In eerste instantie denk ik dat het gaat om de ijzeren kiellichter in 1877 gebouwd voor de Koninklijke Marine. Qua uiterlijk komen beide vaartuigen met elkaar overeen. Later maar eens opnieuw bekijken. Ik leg de tekening op de tafel achter mij, eerst verder gaan met de grote stapel tekeningen die nog op mijn bureau ligt.
Toch knaagt er iets in mijn achterhoofd. Nogmaals de tekening en met name het stempel bekeken met mijn collega’s. Eindigt de datum nu op een ‘6’ of een ‘8’? Om aan de onzekerheid een eind te maken, besluit ik het directiearchief te raadplegen. In de kluis staande realiseer ik mij dat ik vergeten ben de inventarisnummers voor de notulen van de directie te noteren. Wel heb ik een paar opties genoteerd voor de financiële en orderadministratie.
Bij het eerste boek (nr. 1216) dat ik opensla is het raak. Ik zie De Zeeuw staan en blader even door naar de kiellichter voor de marine. Inderdaad gebouwd in 1877 maar in 1878 geen ketelpont. Teruggebladerd naar de eerste bladzijde staat bovenaan dat voor De Schelde in 1876 een ‘IJzeren werkvaartuig tot het vervoeren van zware lasten circa 60 Ton’ werd gebouwd.

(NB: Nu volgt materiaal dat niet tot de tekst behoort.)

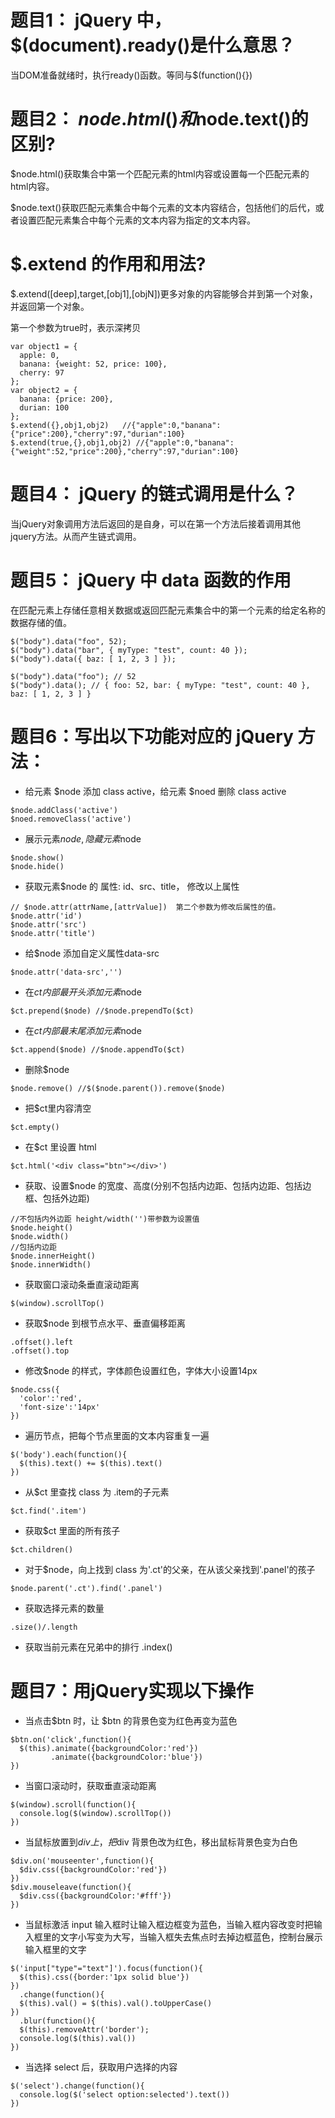 # 题目1： jQuery 中， $(document).ready()是什么意思？
当DOM准备就绪时，执行ready()函数。等同与$(function(){})
# 题目2： $node.html()和$node.text()的区别?
$node.html()获取集合中第一个匹配元素的html内容或设置每一个匹配元素的html内容。

$node.text()获取匹配元素集合中每个元素的文本内容结合，包括他们的后代，或者设置匹配元素集合中每个元素的文本内容为指定的文本内容。
# $.extend 的作用和用法? 
$.extend([deep],target,[obj1],[objN])更多对象的内容能够合并到第一个对象，并返回第一个对象。

第一个参数为true时，表示深拷贝
```
var object1 = {
  apple: 0,
  banana: {weight: 52, price: 100},
  cherry: 97
};
var object2 = {
  banana: {price: 200},
  durian: 100
};
$.extend({},obj1,obj2)   //{"apple":0,"banana":{"price":200},"cherry":97,"durian":100}
$.extend(true,{},obj1,obj2) //{"apple":0,"banana":{"weight":52,"price":200},"cherry":97,"durian":100}

```
# 题目4： jQuery 的链式调用是什么？
当jQuery对象调用方法后返回的是自身，可以在第一个方法后接着调用其他jquery方法。从而产生链式调用。
# 题目5： jQuery 中 data 函数的作用
在匹配元素上存储任意相关数据或返回匹配元素集合中的第一个元素的给定名称的数据存储的值。
```
$("body").data("foo", 52);
$("body").data("bar", { myType: "test", count: 40 });
$("body").data({ baz: [ 1, 2, 3 ] });
 
$("body").data("foo"); // 52
$("body").data(); // { foo: 52, bar: { myType: "test", count: 40 }, baz: [ 1, 2, 3 ] }
```
# 题目6：写出以下功能对应的 jQuery 方法：
* 给元素 $node 添加 class active，给元素 $noed 删除 class active
```
$node.addClass('active')
$noed.removeClass('active')
```
* 展示元素$node, 隐藏元素$node
```
$node.show()
$node.hide()
```
* 获取元素$node 的 属性: id、src、title， 修改以上属性
```
// $node.attr(attrName,[attrValue])  第二个参数为修改后属性的值。
$node.attr('id')
$node.attr('src')
$node.attr('title')
```
* 给$node 添加自定义属性data-src
```
$node.attr('data-src','')
```
* 在$ct 内部最开头添加元素$node
```
$ct.prepend($node) //$node.prependTo($ct)

```
* 在$ct 内部最末尾添加元素$node
```
$ct.append($node) //$node.appendTo($ct)
```
* 删除$node
```
$node.remove() //$($node.parent()).remove($node)
```
* 把$ct里内容清空
```
$ct.empty()
```
* 在$ct 里设置 html <div class="btn"></div>
```
$ct.html('<div class="btn"></div>')
```
* 获取、设置$node 的宽度、高度(分别不包括内边距、包括内边距、包括边框、包括外边距)
```
//不包括内外边距 height/width('')带参数为设置值
$node.height()
$node.width()
//包括内边距
$node.innerHeight()
$node.innerWidth()
```
* 获取窗口滚动条垂直滚动距离
```
$(window).scrollTop()
```
* 获取$node 到根节点水平、垂直偏移距离
```
.offset().left
.offset().top
```
* 修改$node 的样式，字体颜色设置红色，字体大小设置14px
```
$node.css({
  'color':'red',
  'font-size':'14px'
})
```

* 遍历节点，把每个节点里面的文本内容重复一遍
```
$('body').each(function(){
  $(this).text() += $(this).text()
})
```
* 从$ct 里查找 class 为 .item的子元素
```
$ct.find('.item')
```
* 获取$ct 里面的所有孩子
```
$ct.children()
```
* 对于$node，向上找到 class 为'.ct'的父亲，在从该父亲找到'.panel'的孩子
```
$node.parent('.ct').find('.panel')
```
* 获取选择元素的数量
```
.size()/.length
```
* 获取当前元素在兄弟中的排行
.index()
# 题目7：用jQuery实现以下操作
* 当点击$btn 时，让 $btn 的背景色变为红色再变为蓝色
```
$btn.on('click',function(){
  $(this).animate({backgroundColor:'red'})
         .animate({backgroundColor:'blue'})
})

```
* 当窗口滚动时，获取垂直滚动距离
```
$(window).scroll(function(){
  console.log($(window).scrollTop())
})
```
* 当鼠标放置到$div 上，把$div 背景色改为红色，移出鼠标背景色变为白色
```
$div.on('mouseenter',function(){
  $div.css({backgroundColor:'red'})
})
$div.mouseleave(function(){
  $div.css({backgroundColor:'#fff'})
})
```
* 当鼠标激活 input 输入框时让输入框边框变为蓝色，当输入框内容改变时把输入框里的文字小写变为大写，当输入框失去焦点时去掉边框蓝色，控制台展示输入框里的文字
```
$('input["type"="text"]').focus(function(){
  $(this).css({border:'1px solid blue'})
})
  .change(function(){
  $(this).val() = $(this).val().toUpperCase()
})
  .blur(function(){
  $(this).removeAttr('border');
  console.log($(this).val())
})
```
* 当选择 select 后，获取用户选择的内容
```
$('select').change(function(){
  console.log($('select option:selected').text())
})
```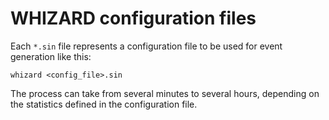# WHIZARD configuration files

Each `*.sin` file represents a configuration file to be used for event generation like this:

```shell
whizard <config_file>.sin
```

The process can take from several minutes to several hours, depending on the statistics defined in the configuration file.
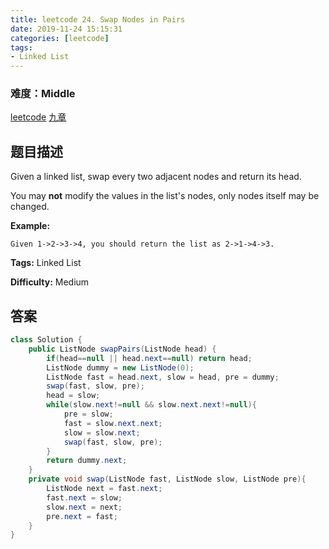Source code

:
 ```yaml
---
title: leetcode 24. Swap Nodes in Pairs
date: 2019-11-24 15:15:31
categories: [leetcode]
tags:
- Linked List
---
```

### 难度：Middle

<a href="https://leetcode.com/problems/swap-nodes-in-pairs/">leetcode</a>
<a href="https://www.jiuzhang.com/solution/swap-nodes-in-pairs/">九章</a>
## 题目描述
Given a linked list, swap every two adjacent nodes and return its head.

You may **not** modify the values in the list's nodes, only nodes itself may
be changed.



**Example:**
        
    Given 1->2->3->4, you should return the list as 2->1->4->3.
    


**Tags:** Linked List

**Difficulty:** Medium
## 答案
<!--more-->
```java
class Solution {
    public ListNode swapPairs(ListNode head) {
        if(head==null || head.next==null) return head;
        ListNode dummy = new ListNode(0);
        ListNode fast = head.next, slow = head, pre = dummy;
        swap(fast, slow, pre);
        head = slow;
        while(slow.next!=null && slow.next.next!=null){
            pre = slow;
            fast = slow.next.next;
            slow = slow.next;
            swap(fast, slow, pre);
        }
        return dummy.next;
    }
    private void swap(ListNode fast, ListNode slow, ListNode pre){
        ListNode next = fast.next;
        fast.next = slow;
        slow.next = next;
        pre.next = fast;
    }
}
```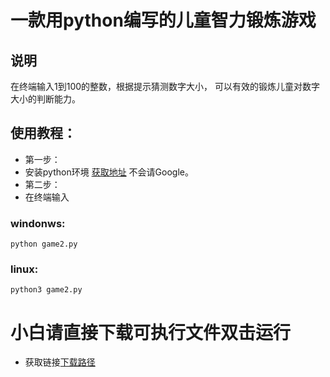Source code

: # 一款用python编写的儿童智力锻炼游戏
## 说明
在终端输入1到100的整数，根据提示猜测数字大小，
可以有效的锻炼儿童对数字大小的判断能力。
## 使用教程：
- 第一步：
- 安装python环境 [获取地址](https://www.python.org/downloads) 不会请Google。
- 第二步：
- 在终端输入
### windonws: 
```
python game2.py
```
### linux:
```
python3 game2.py
```
# 小白请直接下载可执行文件双击运行
- 获取链接[下载路径](https://github.com/mlmmlm/Numbers-game/releases)
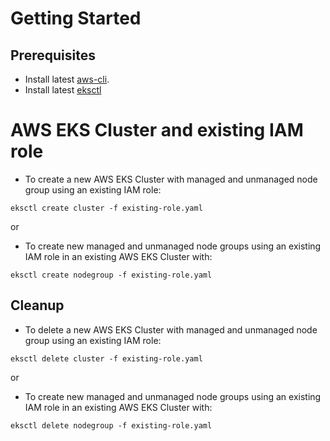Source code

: # Getting Started

## Prerequisites
* Install latest [aws-cli](https://docs.aws.amazon.com/cli/latest/userguide/installing.html).
* Install latest [eksctl](https://docs.aws.amazon.com/eks/latest/userguide/eksctl.html)


# AWS EKS Cluster and existing IAM role

* To create a new AWS EKS Cluster with managed and unmanaged node group using an existing IAM role:

```
eksctl create cluster -f existing-role.yaml
```

or

* To create new managed and unmanaged node groups using an existing IAM role in an existing AWS EKS Cluster with:

```
eksctl create nodegroup -f existing-role.yaml
```

## Cleanup

* To delete a new AWS EKS Cluster with managed and unmanaged node group using an existing IAM role:

```
eksctl delete cluster -f existing-role.yaml
```

or

* To create new managed and unmanaged node groups using an existing IAM role in an existing AWS EKS Cluster with:

```
eksctl delete nodegroup -f existing-role.yaml
```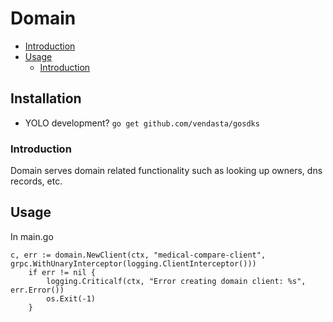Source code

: # Domain
- [Introduction](https://github.com/vendasta/gosdks/tree/master/domain#installation)
- [Usage](https://github.com/vendasta/gosdks/tree/master/domain#usage)
  - [Introduction](https://github.com/vendasta/gosdks/tree/master/domain#introduction)

## Installation

* YOLO development? `go get github.com/vendasta/gosdks`


### Introduction

Domain serves domain related functionality such as looking up owners, dns records, etc.

## Usage

In main.go
```golang
c, err := domain.NewClient(ctx, "medical-compare-client", grpc.WithUnaryInterceptor(logging.ClientInterceptor()))
    if err != nil {
        logging.Criticalf(ctx, "Error creating domain client: %s", err.Error())
        os.Exit(-1)
	}
```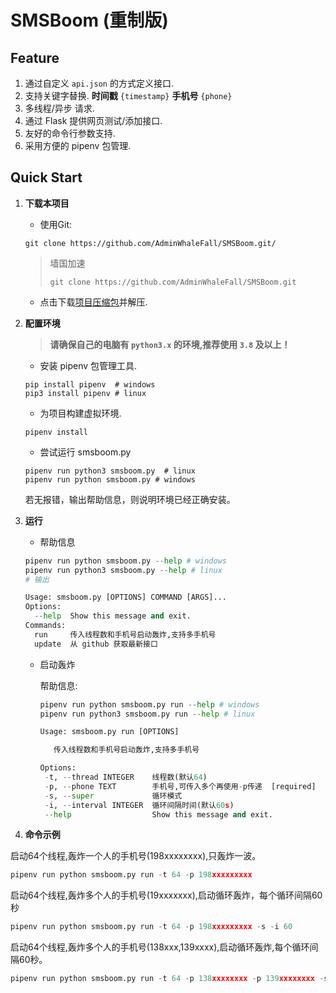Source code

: # SMSBoom (重制版)

## Feature

1. 通过自定义 `api.json` 的方式定义接口.  
2. 支持关键字替换. **时间戳** `{timestamp}` **手机号** `{phone}`  
3. 多线程/异步 请求.  
4. 通过 Flask 提供网页测试/添加接口.  
5. 友好的命令行参数支持.  
6. 采用方便的 pipenv 包管理.  

## Quick Start

1. **下载本项目**  

   - 使用Git:  

   ```shell
   git clone https://github.com/AdminWhaleFall/SMSBoom.git/
   ```  

   > 墙国加速
   >  
   > ```shell
   > git clone https://github.com/AdminWhaleFall/SMSBoom.git
   > ```  

   - 点击下载[项目压缩包](https://github.com/AdminWhaleFall/SMSBoom/archive/refs/heads/master.zip)并解压.  

2. **配置环境**  

   > **请确保自己的电脑有 `python3.x` 的环境,推荐使用 `3.8` 及以上！**  

   - 安装 pipenv 包管理工具.  

   ```shell
   pip install pipenv  # windows
   pip3 install pipenv # linux
   ```

   - 为项目构建虚拟环境.  

   ```shell
   pipenv install
   ```

   - 尝试运行 smsboom.py  

   ```shell
   pipenv run python3 smsboom.py  # linux
   pipenv run python smsboom.py # windows
   ```

   若无报错，输出帮助信息，则说明环境已经正确安装。

2. **运行**  

   - 帮助信息  
   ```python
   pipenv run python smsboom.py --help # windows
   pipenv run python3 smsboom.py --help # linux
   # 输出

   Usage: smsboom.py [OPTIONS] COMMAND [ARGS]...    
   Options:
     --help  Show this message and exit.
   Commands:
     run     传入线程数和手机号启动轰炸,支持多手机号
     update  从 github 获取最新接口
   ```

   - 启动轰炸  
   
     帮助信息:
    
     ```python
     pipenv run python smsboom.py run --help # windows
     pipenv run python3 smsboom.py run --help # linux

     Usage: smsboom.py run [OPTIONS]

        传入线程数和手机号启动轰炸,支持多手机号

     Options:
      -t, --thread INTEGER    线程数(默认64)
      -p, --phone TEXT        手机号,可传入多个再使用-p传递  [required]
      -s, --super             循环模式
      -i, --interval INTEGER  循环间隔时间(默认60s)
      --help                  Show this message and exit.
     ```

4. **命令示例**  

启动64个线程,轰炸一个人的手机号(198xxxxxxxx),只轰炸一波。

```python
pipenv run python smsboom.py run -t 64 -p 198xxxxxxxxx
```

启动64个线程,轰炸多个人的手机号(19xxxxxxx),启动循环轰炸，每个循环间隔60秒

```python
pipenv run python smsboom.py run -t 64 -p 198xxxxxxxxx -s -i 60
```


启动64个线程,轰炸多个人的手机号(138xxx,139xxxx),启动循环轰炸,每个循环间隔60秒。

```python
pipenv run python smsboom.py run -t 64 -p 138xxxxxxxx -p 139xxxxxxxx -s -i 60
```


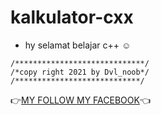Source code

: # kalkulator-cxx

- hy selamat belajar c++ ☺
```
/*****************************/
/*copy right 2021 by Dvl_noob*/
/****************************/
```
👉<a href='https://m.facebook.com/wRyZ.freands.158.watded.daww'>MY FOLLOW MY FACEBOOK</a>👈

In de linkerkolom staat Schip no. 1, alleen is later de ‘1’ doorgehaald en vervangen door een ‘0’. Maar de visbunsloep De Zeeuw was toch het eerste schip dat gebouwd werd? Dat vermelden alle boeken en websites immers. En ja, ook De Zeeuw staat in het boek, alleen eronder. In de eerste kolom staat voor haar 14 april Schip nr. 2, alleen is later de ‘2’ doorgehaald en vervangen door een ‘1’.
Met andere woorden: Ja, De Zeeuw was het eerste schip gebouwd voor een externe afnemer, en: Nee, het was niet het eerste vaartuig gebouwd door de De Schelde. Dat was namelijk dit onooglijke werkvaartuig. Dus de geschiedenisboeken moeten worden aangepast. Bovendien is dit nu de oudste scheepsbouwtekening in het Schelde-archief.
Nauwelijks opgestart had de werf natuurlijk behoefte aan gereedschappen, transportmiddelen etc. Met de aspiraties om ook ketels en machines te bouwen was zwaar transportmateriaal nodig. Voor dit doeleinde werd ‘ons’ werkvaartuig gebouwd.
Het was een nagenoeg vierkant geheel met als afmetingen 12 bij 10 meter en een holte van 1 meter. De bouwkosten bedroegen totaal ƒ 5.846,88, de feitelijke kostprijs ƒ 5.499,04. Aan arbeidslonen was men ƒ 1.257,90, voor smidswerk ƒ 323,21 en voor materialen ƒ 3.917,93 kwijt.